BUENOS AIRES (Reuters) – Argentina over-the-counter bonds edged higher on Friday as markets watched for signs of an expected sweetened offer from the government to restructure $65 billion in foreign debt.
The country’s sovereign bonds were up an average 0.6%, while the local Merval stock index rose more than 4% at open, continuing a surge as investors with an appetite for risk flock to Argentine assets despite the country’s crises.
Argentina is racing to restructure a painful debt load it says that it cannot pay, after its ninth sovereign default in May, with a moving deadline for talks on Friday. Striking a deal is key to averting a long and messy legal standoff with creditors.

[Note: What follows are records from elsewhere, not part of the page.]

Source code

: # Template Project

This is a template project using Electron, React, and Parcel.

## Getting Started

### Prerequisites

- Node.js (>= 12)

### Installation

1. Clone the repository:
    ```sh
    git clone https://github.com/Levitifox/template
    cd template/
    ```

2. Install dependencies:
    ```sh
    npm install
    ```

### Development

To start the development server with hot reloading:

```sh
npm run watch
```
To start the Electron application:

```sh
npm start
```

“We remain pretty optimistic and price action underlines that,” said one bondholder who is not part of the main creditor committees involved in the negotiations.
“Maybe the new offer will be a modest improvement but they will want to get reasonably high acceptance to reduce the risk of litigation,” he said.
Argentine President Alberto Fernandez said on Wednesday that a deadline for the talks will likely be extended by at least 10 days and possibly more. He also reaffirmed that the country needed to strike a deal.
A government source previously told Reuters that an amended offer would likely be unveiled this week.
Argentina’s bonds, which slumped last year into distressed territory, have been higher in the last month as talks have progressed, despite a gap remaining between what Argentina is willing to pay and what key creditor groups want.